About this exercise: Note every line in the entries that contains the string "device", and copy it.

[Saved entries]
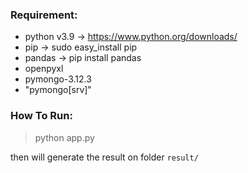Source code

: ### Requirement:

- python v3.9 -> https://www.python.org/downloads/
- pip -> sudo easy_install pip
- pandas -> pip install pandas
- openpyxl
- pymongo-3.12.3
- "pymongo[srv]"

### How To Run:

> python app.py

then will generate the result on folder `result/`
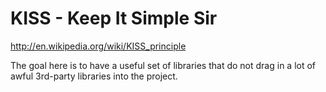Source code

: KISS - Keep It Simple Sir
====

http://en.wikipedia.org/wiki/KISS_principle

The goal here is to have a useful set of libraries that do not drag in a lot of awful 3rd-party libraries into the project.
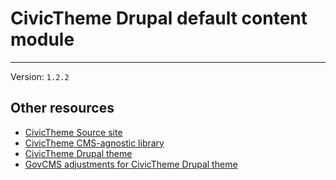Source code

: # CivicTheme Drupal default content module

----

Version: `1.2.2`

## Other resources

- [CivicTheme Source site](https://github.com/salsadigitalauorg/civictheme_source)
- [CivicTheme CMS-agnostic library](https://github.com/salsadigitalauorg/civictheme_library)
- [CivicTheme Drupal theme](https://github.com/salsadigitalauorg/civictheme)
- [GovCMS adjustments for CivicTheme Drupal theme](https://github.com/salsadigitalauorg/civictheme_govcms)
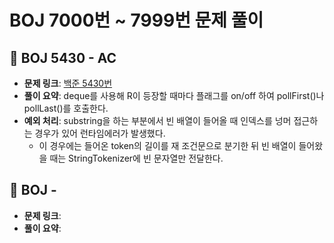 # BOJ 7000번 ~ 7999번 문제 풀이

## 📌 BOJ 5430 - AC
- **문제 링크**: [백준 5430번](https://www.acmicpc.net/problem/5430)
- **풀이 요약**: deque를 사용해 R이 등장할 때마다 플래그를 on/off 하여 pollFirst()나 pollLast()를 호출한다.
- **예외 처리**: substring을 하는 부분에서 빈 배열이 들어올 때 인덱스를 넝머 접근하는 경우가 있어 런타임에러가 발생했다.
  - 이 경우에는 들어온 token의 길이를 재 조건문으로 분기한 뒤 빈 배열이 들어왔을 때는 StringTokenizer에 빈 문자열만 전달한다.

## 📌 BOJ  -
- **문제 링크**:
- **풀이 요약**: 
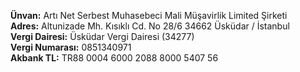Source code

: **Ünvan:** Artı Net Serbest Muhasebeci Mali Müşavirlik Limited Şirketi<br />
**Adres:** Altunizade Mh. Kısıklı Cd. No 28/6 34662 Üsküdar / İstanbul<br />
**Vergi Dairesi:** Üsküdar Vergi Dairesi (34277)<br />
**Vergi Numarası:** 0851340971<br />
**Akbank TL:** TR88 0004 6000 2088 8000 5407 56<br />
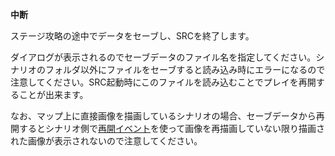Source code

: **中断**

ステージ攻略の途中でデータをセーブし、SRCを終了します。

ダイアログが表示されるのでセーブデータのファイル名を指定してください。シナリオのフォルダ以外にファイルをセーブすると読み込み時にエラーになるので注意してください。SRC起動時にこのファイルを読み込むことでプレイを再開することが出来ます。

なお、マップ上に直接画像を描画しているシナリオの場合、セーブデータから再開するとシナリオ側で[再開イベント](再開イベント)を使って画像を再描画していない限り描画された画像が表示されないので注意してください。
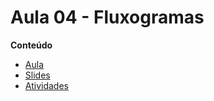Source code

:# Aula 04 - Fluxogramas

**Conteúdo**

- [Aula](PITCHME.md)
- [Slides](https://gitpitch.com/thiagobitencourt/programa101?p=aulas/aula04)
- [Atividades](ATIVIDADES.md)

---

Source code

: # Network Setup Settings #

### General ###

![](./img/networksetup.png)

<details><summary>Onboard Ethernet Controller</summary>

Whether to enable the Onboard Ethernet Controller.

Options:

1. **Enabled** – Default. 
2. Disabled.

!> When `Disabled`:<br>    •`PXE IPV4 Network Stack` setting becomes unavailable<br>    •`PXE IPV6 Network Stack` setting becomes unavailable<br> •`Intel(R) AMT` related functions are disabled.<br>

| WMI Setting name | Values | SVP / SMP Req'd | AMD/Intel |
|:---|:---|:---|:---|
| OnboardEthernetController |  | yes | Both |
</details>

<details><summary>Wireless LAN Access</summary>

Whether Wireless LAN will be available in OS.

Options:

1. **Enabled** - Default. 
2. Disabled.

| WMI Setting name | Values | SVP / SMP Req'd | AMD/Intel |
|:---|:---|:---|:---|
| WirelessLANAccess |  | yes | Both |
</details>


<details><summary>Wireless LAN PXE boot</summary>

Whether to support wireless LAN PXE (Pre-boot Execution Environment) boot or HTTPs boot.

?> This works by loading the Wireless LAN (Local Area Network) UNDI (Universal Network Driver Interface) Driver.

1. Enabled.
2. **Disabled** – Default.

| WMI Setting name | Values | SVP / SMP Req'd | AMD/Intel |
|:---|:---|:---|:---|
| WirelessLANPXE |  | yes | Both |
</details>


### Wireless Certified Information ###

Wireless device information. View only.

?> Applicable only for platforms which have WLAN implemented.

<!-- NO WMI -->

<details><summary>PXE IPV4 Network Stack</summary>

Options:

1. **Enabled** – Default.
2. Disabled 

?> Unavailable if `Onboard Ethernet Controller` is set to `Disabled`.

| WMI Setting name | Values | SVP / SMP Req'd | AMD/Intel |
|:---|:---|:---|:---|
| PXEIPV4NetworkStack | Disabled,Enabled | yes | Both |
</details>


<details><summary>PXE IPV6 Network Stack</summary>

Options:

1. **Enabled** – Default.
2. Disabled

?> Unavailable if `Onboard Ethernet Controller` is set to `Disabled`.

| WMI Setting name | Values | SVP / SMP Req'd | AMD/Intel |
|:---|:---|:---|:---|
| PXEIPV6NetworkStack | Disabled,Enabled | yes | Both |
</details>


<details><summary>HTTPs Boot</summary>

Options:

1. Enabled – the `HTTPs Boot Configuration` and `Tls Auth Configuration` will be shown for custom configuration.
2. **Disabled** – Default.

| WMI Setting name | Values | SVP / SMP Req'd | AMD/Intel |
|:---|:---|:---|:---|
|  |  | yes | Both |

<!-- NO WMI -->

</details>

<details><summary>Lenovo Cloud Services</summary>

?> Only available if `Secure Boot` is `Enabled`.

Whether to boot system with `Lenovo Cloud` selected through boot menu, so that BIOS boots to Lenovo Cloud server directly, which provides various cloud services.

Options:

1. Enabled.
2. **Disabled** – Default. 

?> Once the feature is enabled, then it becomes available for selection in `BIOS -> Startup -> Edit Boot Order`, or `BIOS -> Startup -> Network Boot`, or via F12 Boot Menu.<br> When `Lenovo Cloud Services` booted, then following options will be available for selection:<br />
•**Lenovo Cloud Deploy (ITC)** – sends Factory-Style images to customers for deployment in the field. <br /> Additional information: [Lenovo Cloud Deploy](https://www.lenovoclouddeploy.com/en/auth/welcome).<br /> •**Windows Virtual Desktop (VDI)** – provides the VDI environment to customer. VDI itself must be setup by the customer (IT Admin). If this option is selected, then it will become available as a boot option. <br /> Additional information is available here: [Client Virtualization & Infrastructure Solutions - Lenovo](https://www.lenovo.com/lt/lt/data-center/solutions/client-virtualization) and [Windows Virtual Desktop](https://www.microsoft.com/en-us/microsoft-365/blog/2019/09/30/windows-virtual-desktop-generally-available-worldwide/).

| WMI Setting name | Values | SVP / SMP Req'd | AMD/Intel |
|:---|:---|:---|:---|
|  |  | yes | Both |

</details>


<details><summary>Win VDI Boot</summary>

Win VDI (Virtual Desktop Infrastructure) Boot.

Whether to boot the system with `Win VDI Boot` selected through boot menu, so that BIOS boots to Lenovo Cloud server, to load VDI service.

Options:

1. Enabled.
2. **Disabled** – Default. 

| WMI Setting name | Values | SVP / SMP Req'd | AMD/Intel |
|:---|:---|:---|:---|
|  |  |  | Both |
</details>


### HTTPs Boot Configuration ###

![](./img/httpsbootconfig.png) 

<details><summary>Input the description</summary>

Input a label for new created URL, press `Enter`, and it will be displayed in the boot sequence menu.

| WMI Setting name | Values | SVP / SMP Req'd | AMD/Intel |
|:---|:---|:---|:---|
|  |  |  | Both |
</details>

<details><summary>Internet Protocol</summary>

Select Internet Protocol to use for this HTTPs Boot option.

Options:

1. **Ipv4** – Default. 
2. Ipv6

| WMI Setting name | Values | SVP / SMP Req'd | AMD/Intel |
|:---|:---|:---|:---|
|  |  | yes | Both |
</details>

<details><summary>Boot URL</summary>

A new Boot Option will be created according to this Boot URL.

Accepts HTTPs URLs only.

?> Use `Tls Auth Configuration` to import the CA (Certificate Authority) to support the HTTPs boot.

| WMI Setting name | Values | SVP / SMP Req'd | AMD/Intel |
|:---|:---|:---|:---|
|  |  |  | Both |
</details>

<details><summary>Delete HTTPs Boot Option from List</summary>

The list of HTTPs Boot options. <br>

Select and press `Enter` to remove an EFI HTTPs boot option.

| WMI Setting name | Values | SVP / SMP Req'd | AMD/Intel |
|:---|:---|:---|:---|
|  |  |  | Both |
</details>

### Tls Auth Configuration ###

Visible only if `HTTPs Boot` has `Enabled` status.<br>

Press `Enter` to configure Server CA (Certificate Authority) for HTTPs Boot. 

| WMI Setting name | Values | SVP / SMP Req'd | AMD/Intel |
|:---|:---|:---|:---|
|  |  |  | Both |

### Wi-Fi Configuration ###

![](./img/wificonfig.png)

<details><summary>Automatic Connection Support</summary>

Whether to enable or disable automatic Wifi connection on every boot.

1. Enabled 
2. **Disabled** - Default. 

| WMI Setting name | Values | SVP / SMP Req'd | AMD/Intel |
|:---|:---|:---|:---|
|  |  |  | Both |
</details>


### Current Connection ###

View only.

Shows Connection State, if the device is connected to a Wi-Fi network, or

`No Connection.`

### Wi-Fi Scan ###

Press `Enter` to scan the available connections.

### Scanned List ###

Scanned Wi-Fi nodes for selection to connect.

Solution to the exercise:
Wireless device information. View only.
Shows Connection State, if the device is connected to a Wi-Fi network, or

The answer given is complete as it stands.